Understanding Your Agent
Blogger: Rachelle Gardner
If you’ve been reading agent blogs for awhile, you’re aware that the agent-client relationship can be a wonderful, long-term, productive association. Like any important relationship, it’s not always easy — sometimes it takes work to make it succeed. It has a better chance of working if each of you has some understanding of what it’s like on the other side of the table.
We agents spend a lot of time with writers, always trying to learn more about what it’s like to be you. So today I want to give you a few tips that will help you understand what it’s like to be us:
…is not a mind reader. If you’re having an issue—if you feel the agent is inattentive, or you need more feedback or more frequent communication—it’s best if you let your agent know. They can’t fix a problem if they’re not aware of it.
…has dozens of clients, while you have one agent. Of course, we try to help you feel like you’re our only client, but you know that’s not true. There’s no excuse for poor communication skills or lack of timely interactions, but if you have a realistic picture of the situation, it’s easier to maintain reasonable expectations.
…wants to hear from you! My clients often start their calls or emails with, “I know you’re busy, I don’t want to take up too much of your time…” and I do appreciate how conscientious people are. But if I’ve agreed to rep you, then I WANT you to take up my time when you need to. So don’t hesitate to make contact.
…has your best interest in mind. Even when we give advice you don’t want to hear, even when we sometimes have to explain that the publisher is right, even when we can’t get you every last contract provision you’d like… we are still advocating for you.

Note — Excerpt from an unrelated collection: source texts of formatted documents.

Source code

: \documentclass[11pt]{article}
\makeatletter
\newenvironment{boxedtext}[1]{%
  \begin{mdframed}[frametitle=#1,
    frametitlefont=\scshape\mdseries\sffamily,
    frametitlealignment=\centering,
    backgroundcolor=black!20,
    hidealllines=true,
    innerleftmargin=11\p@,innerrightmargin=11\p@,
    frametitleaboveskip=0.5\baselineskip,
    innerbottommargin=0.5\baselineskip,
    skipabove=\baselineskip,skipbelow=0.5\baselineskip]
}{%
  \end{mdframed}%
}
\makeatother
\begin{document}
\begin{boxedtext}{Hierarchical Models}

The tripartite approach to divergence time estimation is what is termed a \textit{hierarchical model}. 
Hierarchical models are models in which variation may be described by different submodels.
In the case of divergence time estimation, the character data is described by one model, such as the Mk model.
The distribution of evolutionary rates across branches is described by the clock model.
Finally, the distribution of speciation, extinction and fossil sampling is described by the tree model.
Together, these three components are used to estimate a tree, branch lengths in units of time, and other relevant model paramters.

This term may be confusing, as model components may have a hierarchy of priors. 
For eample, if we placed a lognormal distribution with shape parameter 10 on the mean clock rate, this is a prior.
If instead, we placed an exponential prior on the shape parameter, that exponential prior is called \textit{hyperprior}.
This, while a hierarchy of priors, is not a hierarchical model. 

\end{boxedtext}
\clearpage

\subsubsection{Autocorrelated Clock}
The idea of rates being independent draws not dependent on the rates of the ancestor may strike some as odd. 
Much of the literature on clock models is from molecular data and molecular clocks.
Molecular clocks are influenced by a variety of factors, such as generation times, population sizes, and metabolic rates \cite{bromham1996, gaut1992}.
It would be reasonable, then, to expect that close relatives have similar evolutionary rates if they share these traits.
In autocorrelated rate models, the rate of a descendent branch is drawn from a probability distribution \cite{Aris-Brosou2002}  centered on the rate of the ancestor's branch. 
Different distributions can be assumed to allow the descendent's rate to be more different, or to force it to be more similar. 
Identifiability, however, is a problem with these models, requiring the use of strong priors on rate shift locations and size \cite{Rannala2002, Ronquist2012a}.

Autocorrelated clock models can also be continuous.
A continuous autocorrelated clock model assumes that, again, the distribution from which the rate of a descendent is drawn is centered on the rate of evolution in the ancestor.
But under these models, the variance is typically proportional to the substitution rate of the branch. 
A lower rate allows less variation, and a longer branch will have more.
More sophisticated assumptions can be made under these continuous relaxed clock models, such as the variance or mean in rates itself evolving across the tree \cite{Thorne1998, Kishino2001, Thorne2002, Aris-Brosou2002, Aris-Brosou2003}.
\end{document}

…is probably an agent because of a genuine love for authors, books, and publishing. Don’t forget this basic truth! We are all on the same side. Agents exist to partner with, and advocate for, authors. It’s not an adversarial relationship, and if it is, it’s not working right. Agents aren’t in this business because they want to get rich – if money was the most important thing, they’d be doing something else. Like you, your agent appreciates the written word and wants to see great books published.
What are some hints you’d like to give agents so that they’ll understand what it’s like on YOUR side of the table?